But for downbursts, they occur very close to the surface.
Trees will just flap down to the ground, and these wind gusts are so strong that you cannot stand on your own feet anymore.
In some cases, it can look like a bomb went off.
Literally, that air hits the ground at low levels and spreads out in all directions.
VAN DEN HEEVER: Those winds are what we call straight-line winds.
They are not turning like a tornado turns.
They are following straight lines away from where the downburst hits.
(thunder rumbling and crashing) (rain pelting) NARRATOR: This might explain what happened to Aeroméxico Connect Flight 2431 when it took off from Durango International Airport, en route to Mexico City.
The rain, while heavy, was not extreme.
VAN DEN HEEVER: There were storms in the area, but the tower had cleared them for takeoff and had told them that they actually have headwinds, which would provide them lift for takeoff.
NARRATOR: Without realizing it, Flight 2431 flew through a downburst.
In just seconds, the plane experienced a near 180-degree shift in wind direction.
The plane was about 30 feet off the ground, a very susceptible time on any takeoff, and this tailwind, it swung from being an uplift to a sinking motion.
NARRATOR: Without the lift generated by a headwind, the plane plummeted and crashed into the runway.

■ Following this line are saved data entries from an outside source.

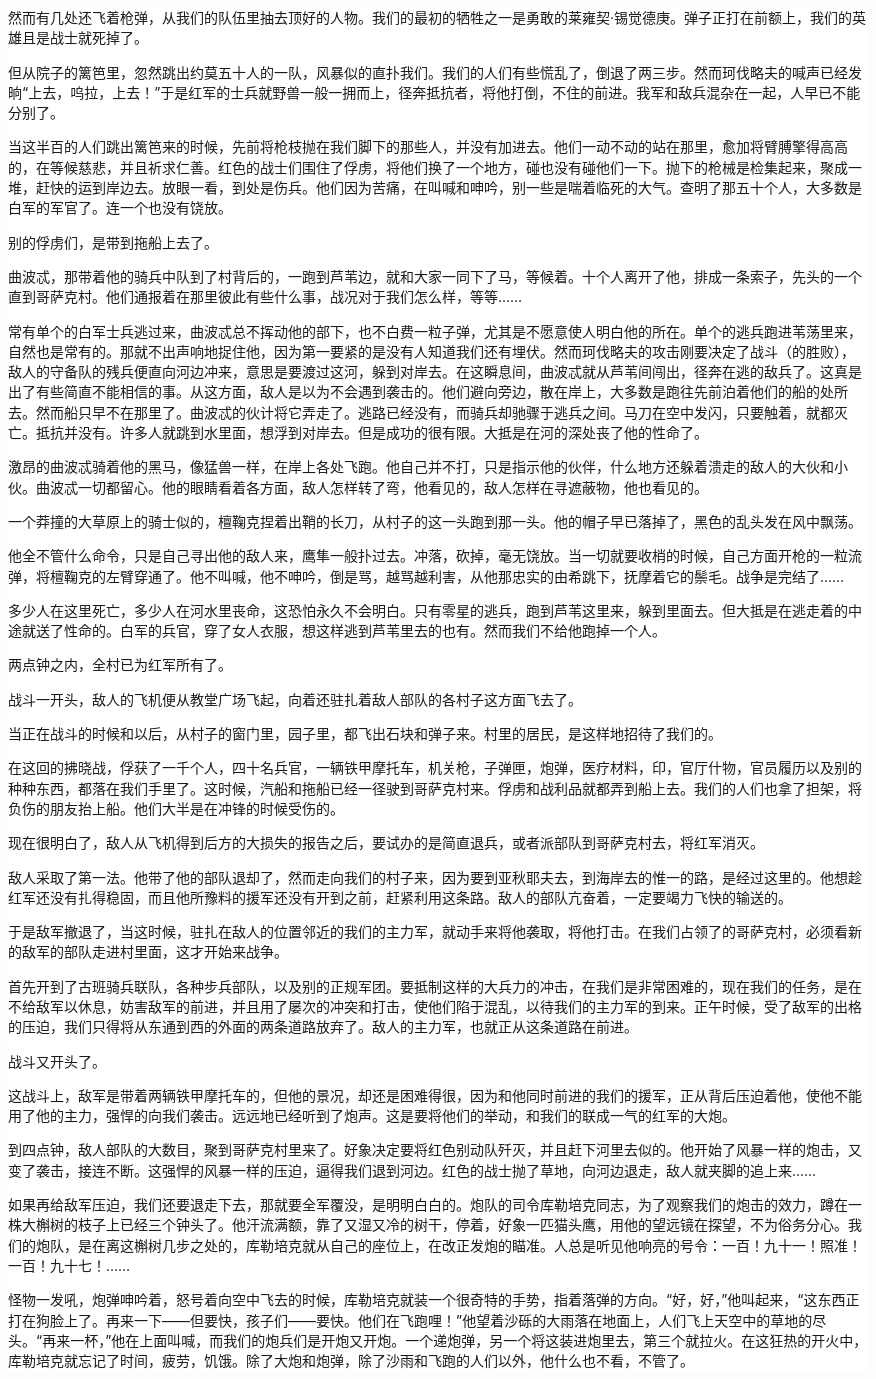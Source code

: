 然而有几处还飞着枪弹，从我们的队伍里抽去顶好的人物。我们的最初的牺牲之一是勇敢的莱雍契·锡觉德庚。弹子正打在前额上，我们的英雄且是战士就死掉了。

但从院子的篱笆里，忽然跳出约莫五十人的一队，风暴似的直扑我们。我们的人们有些慌乱了，倒退了两三步。然而珂伐略夫的喊声已经发晌“上去，呜拉，上去！”于是红军的士兵就野兽一般一拥而上，径奔抵抗者，将他打倒，不住的前进。我军和敌兵混杂在一起，人早已不能分别了。

当这半百的人们跳出篱笆来的时候，先前将枪枝抛在我们脚下的那些人，并没有加进去。他们一动不动的站在那里，愈加将臂膊擎得高高的，在等候慈悲，并且祈求仁善。红色的战士们围住了俘虏，将他们换了一个地方，碰也没有碰他们一下。抛下的枪械是检集起来，聚成一堆，赶快的运到岸边去。放眼一看，到处是伤兵。他们因为苦痛，在叫喊和呻吟，别一些是喘着临死的大气。查明了那五十个人，大多数是白军的军官了。连一个也没有饶放。

别的俘虏们，是带到拖船上去了。

曲波忒，那带着他的骑兵中队到了村背后的，一跑到芦苇边，就和大家一同下了马，等候着。十个人离开了他，排成一条索子，先头的一个直到哥萨克村。他们通报着在那里彼此有些什么事，战况对于我们怎么样，等等……

常有单个的白军士兵逃过来，曲波忒总不挥动他的部下，也不白费一粒子弹，尤其是不愿意使人明白他的所在。单个的逃兵跑进苇荡里来，自然也是常有的。那就不出声响地捉住他，因为第一要紧的是没有人知道我们还有埋伏。然而珂伐略夫的攻击刚要决定了战斗（的胜败），敌人的守备队的残兵便直向河边冲来，意思是要渡过这河，躲到对岸去。在这瞬息间，曲波忒就从芦苇间闯出，径奔在逃的敌兵了。这真是出了有些简直不能相信的事。从这方面，敌人是以为不会遇到袭击的。他们避向旁边，散在岸上，大多数是跑往先前泊着他们的船的处所去。然而船只早不在那里了。曲波忒的伙计将它弄走了。逃路已经没有，而骑兵却驰骤于逃兵之间。马刀在空中发闪，只要触着，就都灭亡。抵抗并没有。许多人就跳到水里面，想浮到对岸去。但是成功的很有限。大抵是在河的深处丧了他的性命了。

激昂的曲波忒骑着他的黑马，像猛兽一样，在岸上各处飞跑。他自己并不打，只是指示他的伙伴，什么地方还躲着溃走的敌人的大伙和小伙。曲波忒一切都留心。他的眼睛看着各方面，敌人怎样转了弯，他看见的，敌人怎样在寻遮蔽物，他也看见的。

一个莽撞的大草原上的骑士似的，檀鞠克捏着出鞘的长刀，从村子的这一头跑到那一头。他的帽子早已落掉了，黑色的乱头发在风中飘荡。

他全不管什么命令，只是自己寻出他的敌人来，鹰隼一般扑过去。冲落，砍掉，毫无饶放。当一切就要收梢的时候，自己方面开枪的一粒流弹，将檀鞠克的左臂穿通了。他不叫喊，他不呻吟，倒是骂，越骂越利害，从他那忠实的由希跳下，抚摩着它的鬃毛。战争是完结了……

多少人在这里死亡，多少人在河水里丧命，这恐怕永久不会明白。只有零星的逃兵，跑到芦苇这里来，躲到里面去。但大抵是在逃走着的中途就送了性命的。白军的兵官，穿了女人衣服，想这样逃到芦苇里去的也有。然而我们不给他跑掉一个人。

两点钟之内，全村已为红军所有了。

战斗一开头，敌人的飞机便从教堂广场飞起，向着还驻扎着敌人部队的各村子这方面飞去了。

当正在战斗的时候和以后，从村子的窗门里，园子里，都飞出石块和弹子来。村里的居民，是这样地招待了我们的。

在这回的拂晓战，俘获了一千个人，四十名兵官，一辆铁甲摩托车，机关枪，子弹匣，炮弹，医疗材料，印，官厅什物，官员履历以及别的种种东西，都落在我们手里了。这时候，汽船和拖船已经一径驶到哥萨克村来。俘虏和战利品就都弄到船上去。我们的人们也拿了担架，将负伤的朋友抬上船。他们大半是在冲锋的时候受伤的。

现在很明白了，敌人从飞机得到后方的大损失的报告之后，要试办的是简直退兵，或者派部队到哥萨克村去，将红军消灭。

敌人采取了第一法。他带了他的部队退却了，然而走向我们的村子来，因为要到亚秋耶夫去，到海岸去的惟一的路，是经过这里的。他想趁红军还没有扎得稳固，而且他所豫料的援军还没有开到之前，赶紧利用这条路。敌人的部队亢奋着，一定要竭力飞快的输送的。

于是敌军撤退了，当这时候，驻扎在敌人的位置邻近的我们的主力军，就动手来将他袭取，将他打击。在我们占领了的哥萨克村，必须看新的敌军的部队走进村里面，这才开始来战争。

首先开到了古班骑兵联队，各种步兵部队，以及别的正规军团。要抵制这样的大兵力的冲击，在我们是非常困难的，现在我们的任务，是在不给敌军以休息，妨害敌军的前进，并且用了屡次的冲突和打击，使他们陷于混乱，以待我们的主力军的到来。正午时候，受了敌军的出格的压迫，我们只得将从东通到西的外面的两条道路放弃了。敌人的主力军，也就正从这条道路在前进。

战斗又开头了。

这战斗上，敌军是带着两辆铁甲摩托车的，但他的景况，却还是困难得很，因为和他同时前进的我们的援军，正从背后压迫着他，使他不能用了他的主力，强悍的向我们袭击。远远地已经听到了炮声。这是要将他们的举动，和我们的联成一气的红军的大炮。

到四点钟，敌人部队的大数目，聚到哥萨克村里来了。好象决定要将红色别动队歼灭，并且赶下河里去似的。他开始了风暴一样的炮击，又变了袭击，接连不断。这强悍的风暴一样的压迫，逼得我们退到河边。红色的战士抛了草地，向河边退走，敌人就夹脚的追上来……

如果再给敌军压迫，我们还要退走下去，那就要全军覆没，是明明白白的。炮队的司令库勒培克同志，为了观察我们的炮击的效力，蹲在一株大槲树的枝子上已经三个钟头了。他汗流满额，靠了又湿又冷的树干，停着，好象一匹猫头鹰，用他的望远镜在探望，不为俗务分心。我们的炮队，是在离这槲树几步之处的，库勒培克就从自己的座位上，在改正发炮的瞄准。人总是听见他响亮的号令：一百！九十一！照准！一百！九十七！……

怪物一发吼，炮弹呻吟着，怒号着向空中飞去的时候，库勒培克就装一个很奇特的手势，指着落弹的方向。“好，好，”他叫起来，“这东西正打在狗脸上了。再来一下——但要快，孩子们——要快。他们在飞跑哩！”他望着沙砾的大雨落在地面上，人们飞上天空中的草地的尽头。“再来一杯，”他在上面叫喊，而我们的炮兵们是开炮又开炮。一个递炮弹，另一个将这装进炮里去，第三个就拉火。在这狂热的开火中，库勒培克就忘记了时间，疲劳，饥饿。除了大炮和炮弹，除了沙雨和飞跑的人们以外，他什么也不看，不管了。
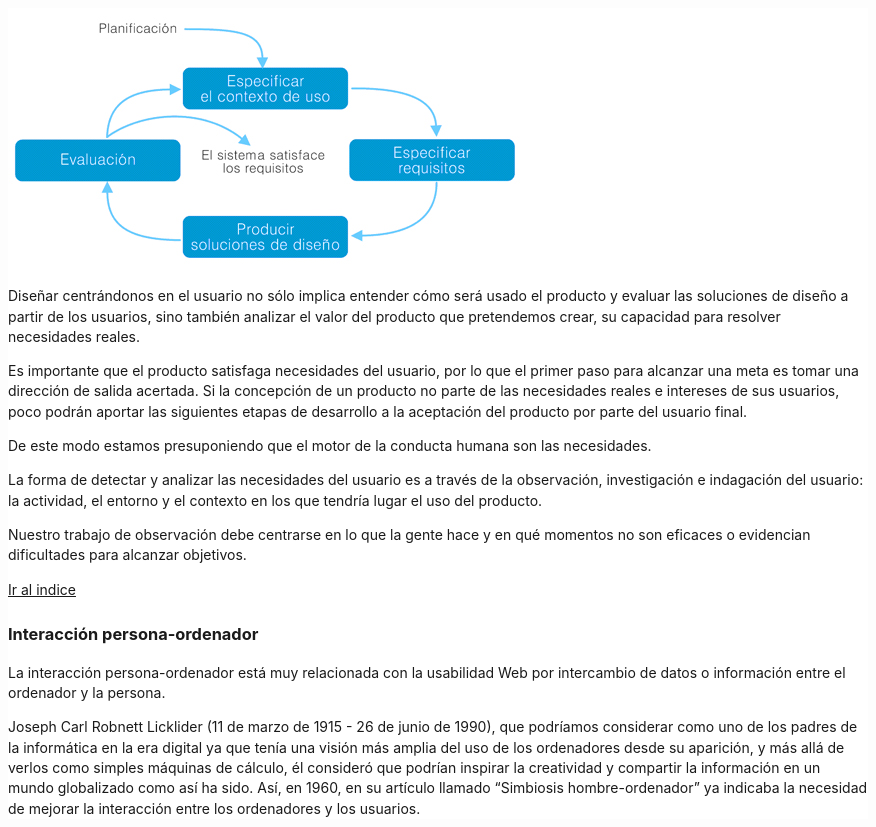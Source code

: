 ![Fases de Usabilidad](../images/6.3fasesUsabilidad.png)  

Diseñar centrándonos en el usuario no sólo implica entender cómo será usado el producto y evaluar las soluciones de diseño a
partir de los usuarios, sino también analizar el valor del producto que pretendemos crear, su capacidad para resolver necesidades
reales.

Es importante que el producto satisfaga necesidades del usuario, por lo que el primer paso para alcanzar una meta es tomar una
dirección de salida acertada. Si la concepción de un producto no parte de las necesidades reales e intereses de sus usuarios, poco
podrán aportar las siguientes etapas de desarrollo a la aceptación del producto por parte del usuario final. 

De este modo estamos presuponiendo que el motor de la conducta humana son las necesidades.

La forma de detectar y analizar las necesidades del usuario es a través de la observación, investigación e indagación del 
usuario: la actividad, el entorno y el contexto en los que tendría lugar el uso del producto.


Nuestro trabajo de observación debe centrarse en lo que la gente hace y en qué momentos no son eficaces o evidencian dificultades 
para alcanzar objetivos.

[Ir al indice](#top)

### Interacción persona-ordenador
La interacción persona-ordenador está muy relacionada con la usabilidad Web por intercambio de datos o información entre 
el ordenador y la persona.

Joseph Carl Robnett Licklider (11 de marzo de 1915 - 26 de junio de 1990), que podríamos considerar como uno de los padres de la 
informática en la era digital ya que tenía una visión más amplia del uso de los ordenadores desde su aparición, y más allá de verlos 
como simples máquinas de cálculo, él consideró que podrían inspirar la creatividad y compartir la información en un mundo 
globalizado como así ha sido. Así, en 1960, en su artículo llamado “Simbiosis hombre-ordenador” ya indicaba la necesidad de 
mejorar la interacción entre los ordenadores y los usuarios.
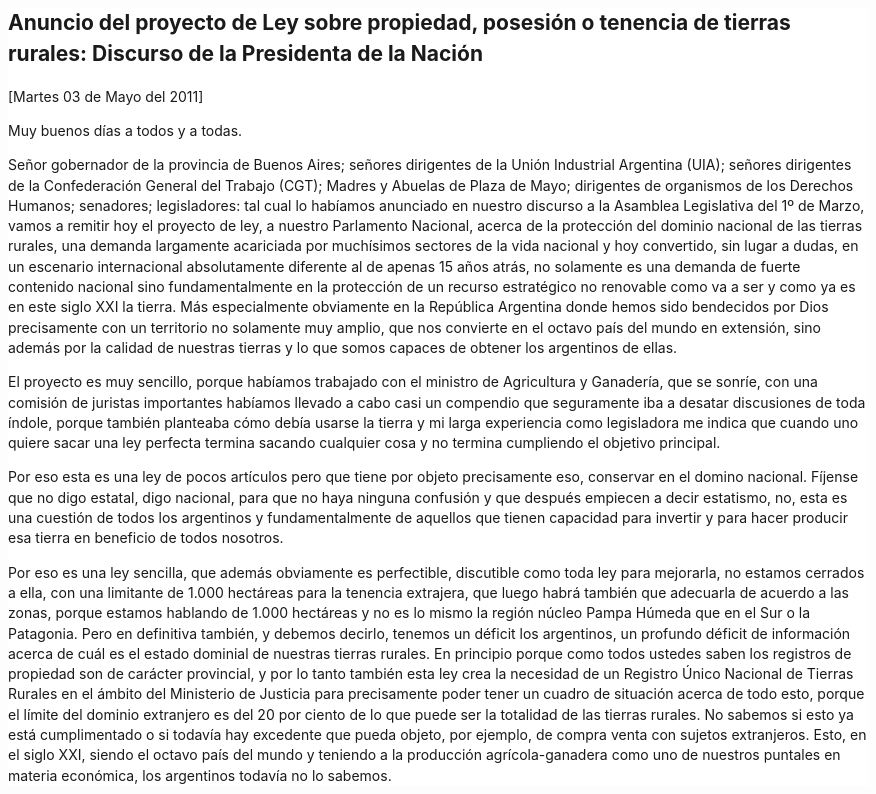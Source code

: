 Anuncio del proyecto de Ley sobre propiedad, posesión o tenencia de tierras rurales: Discurso de la Presidenta de la Nación
---------------------------------------------------------------------------------------------------------------------------

[Martes 03 de Mayo del 2011]

Muy buenos días a todos y a todas.

Señor gobernador de la provincia de Buenos Aires; señores dirigentes de
la Unión Industrial Argentina (UIA); señores dirigentes de la
Confederación General del Trabajo (CGT); Madres y Abuelas de Plaza de
Mayo; dirigentes de organismos de los Derechos Humanos; senadores;
legisladores: tal cual lo habíamos anunciado en nuestro discurso a la
Asamblea Legislativa del 1º de Marzo, vamos a remitir hoy el proyecto de
ley, a nuestro Parlamento Nacional, acerca de la protección del dominio
nacional de las tierras rurales, una demanda largamente acariciada por
muchísimos sectores de la vida nacional y hoy convertido, sin lugar a
dudas, en un escenario internacional absolutamente diferente al de
apenas 15 años atrás, no solamente es una demanda de fuerte contenido
nacional sino fundamentalmente en la protección de un recurso
estratégico no renovable como va a ser y como ya es en este siglo XXI la
tierra. Más especialmente obviamente en la República Argentina donde
hemos sido bendecidos por Dios precisamente con un territorio no
solamente muy amplio, que nos convierte en el octavo país del mundo en
extensión, sino además por la calidad de nuestras tierras y lo que somos
capaces de obtener los argentinos de ellas.

El proyecto es muy sencillo, porque habíamos trabajado con el ministro
de Agricultura y Ganadería, que se sonríe, con una comisión de juristas
importantes habíamos llevado a cabo casi un compendio que seguramente
iba a desatar discusiones de toda índole, porque también planteaba cómo
debía usarse la tierra y mi larga experiencia como legisladora me indica
que cuando uno quiere sacar una ley perfecta termina sacando cualquier
cosa y no termina cumpliendo el objetivo principal.

Por eso esta es una ley de pocos artículos pero que tiene por objeto
precisamente eso, conservar en el domino nacional. Fíjense que no digo
estatal, digo nacional, para que no haya ninguna confusión y que después
empiecen a decir estatismo, no, esta es una cuestión de todos los
argentinos y fundamentalmente de aquellos que tienen capacidad para
invertir y para hacer producir esa tierra en beneficio de todos
nosotros.

Por eso es una ley sencilla, que además obviamente es perfectible,
discutible como toda ley para mejorarla, no estamos cerrados a ella, con
una limitante de 1.000 hectáreas para la tenencia extrajera, que luego
habrá también que adecuarla de acuerdo a las zonas, porque estamos
hablando de 1.000 hectáreas y no es lo mismo la región núcleo Pampa
Húmeda que en el Sur o la Patagonia. Pero en definitiva también, y
debemos decirlo, tenemos un déficit los argentinos, un profundo déficit
de información acerca de cuál es el estado dominial de nuestras tierras
rurales. En principio porque como todos ustedes saben los registros de
propiedad son de carácter provincial, y por lo tanto también esta ley
crea la necesidad de un Registro Único Nacional de Tierras Rurales en el
ámbito del Ministerio de Justicia para precisamente poder tener un
cuadro de situación acerca de todo esto, porque el límite del dominio
extranjero es del 20 por ciento de lo que puede ser la totalidad de las
tierras rurales. No sabemos si esto ya está cumplimentado o si todavía
hay excedente que pueda objeto, por ejemplo, de compra venta con sujetos
extranjeros. Esto, en el siglo XXI, siendo el octavo país del mundo y
teniendo a la producción agrícola-ganadera como uno de nuestros puntales
en materia económica, los argentinos todavía no lo sabemos.
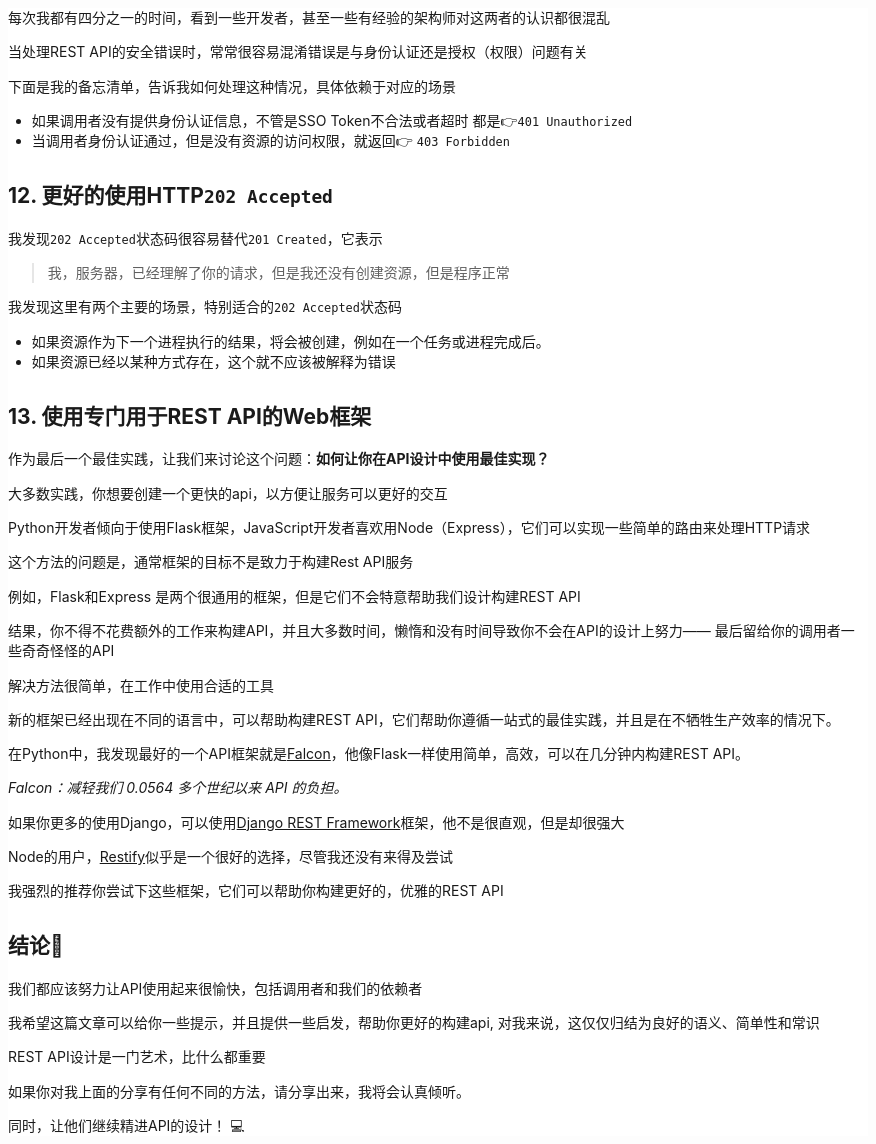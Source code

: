 每次我都有四分之一的时间，看到一些开发者，甚至一些有经验的架构师对这两者的认识都很混乱

当处理REST API的安全错误时，常常很容易混淆错误是与身份认证还是授权（权限）问题有关

下面是我的备忘清单，告诉我如何处理这种情况，具体依赖于对应的场景

- 如果调用者没有提供身份认证信息，不管是SSO Token不合法或者超时 都是👉`401 Unauthorized`
- 当调用者身份认证通过，但是没有资源的访问权限，就返回👉 `403 Forbidden`


## 12. 更好的使用HTTP`202 Accepted`

我发现`202 Accepted`状态码很容易替代`201 Created`，它表示

> 我，服务器，已经理解了你的请求，但是我还没有创建资源，但是程序正常

我发现这里有两个主要的场景，特别适合的`202 Accepted`状态码

- 如果资源作为下一个进程执行的结果，将会被创建，例如在一个任务或进程完成后。
- 如果资源已经以某种方式存在，这个就不应该被解释为错误


## 13. 使用专门用于REST API的Web框架

作为最后一个最佳实践，让我们来讨论这个问题：**如何让你在API设计中使用最佳实现？**

大多数实践，你想要创建一个更快的api，以方便让服务可以更好的交互

Python开发者倾向于使用Flask框架，JavaScript开发者喜欢用Node（Express），它们可以实现一些简单的路由来处理HTTP请求

这个方法的问题是，通常框架的目标不是致力于构建Rest API服务

例如，Flask和Express 是两个很通用的框架，但是它们不会特意帮助我们设计构建REST API

结果，你不得不花费额外的工作来构建API，并且大多数时间，懒惰和没有时间导致你不会在API的设计上努力—— 最后留给你的调用者一些奇奇怪怪的API

解决方法很简单，在工作中使用合适的工具

新的框架已经出现在不同的语言中，可以帮助构建REST API，它们帮助你遵循一站式的最佳实践，并且是在不牺牲生产效率的情况下。

在Python中，我发现最好的一个API框架就是[Falcon](https://falconframework.org/)，他像Flask一样使用简单，高效，可以在几分钟内构建REST API。

*Falcon：减轻我们 0.0564 多个世纪以来 API 的负担。*

如果你更多的使用Django，可以使用[Django REST Framework](https://www.django-rest-framework.org/)框架，他不是很直观，但是却很强大

Node的用户，[Restify](http://restify.com/)似乎是一个很好的选择，尽管我还没有来得及尝试

我强烈的推荐你尝试下这些框架，它们可以帮助你构建更好的，优雅的REST API

## 结论📕

我们都应该努力让API使用起来很愉快，包括调用者和我们的依赖者

我希望这篇文章可以给你一些提示，并且提供一些启发，帮助你更好的构建api, 对我来说，这仅仅归结为良好的语义、简单性和常识

REST API设计是一门艺术，比什么都重要

如果你对我上面的分享有任何不同的方法，请分享出来，我将会认真倾听。

同时，让他们继续精进API的设计！ 💻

♪ ♪ (woman screams) (people clamoring) (people screaming) ♪ ♪ Luckily, everyone managed to escape before the plane was fully engulfed in flames.
This wasn't the first passenger jet to crash in similar conditions.
June 1975.
Eastern Airlines Flight 66 crashed on approach to JFK.
August 1985.
Delta Flight 191 crashed on approach to Dallas Fort Worth.
July 1994.
U.S.
Air Flight 1016 crashed on approach to Charlotte Douglas International Airport.
♪ ♪ VAN DEN HEEVER: Those tragic accidents in the '70s and '80s led to a lot of very significant research in downbursts, how they operate, and then subsequently, the technology that we need to warn pilots.
A lot of the airports in the U.S.
are fitted with these weather radars, but there are many of the airports around the world do not have this technology.
Aeroméxico flight would not have taken off had they been aware of the fact that they were just about to hit a downburst.
NARRATOR: When investigators study the loss of the supposedly unsinkable Bayesian yacht, which went down on August 19, 2024, they discover that before it capsized and sank, it had dragged its anchor around 400 yards in a dead straight line.
VAN DEN HEEVER: The Bayesian was anchored off the north coast of Sicily.
It was in a bay, it was next to another yacht.
(wind howling, rain pelting) NARRATOR: This CCTV footage from a camera onshore about 600 feet away reveals the boat in the distance.
VAN DEN HEEVER: What ended up happening was, as these really strong straight-lined winds hit these yachts, they dragged anchor in straight lines.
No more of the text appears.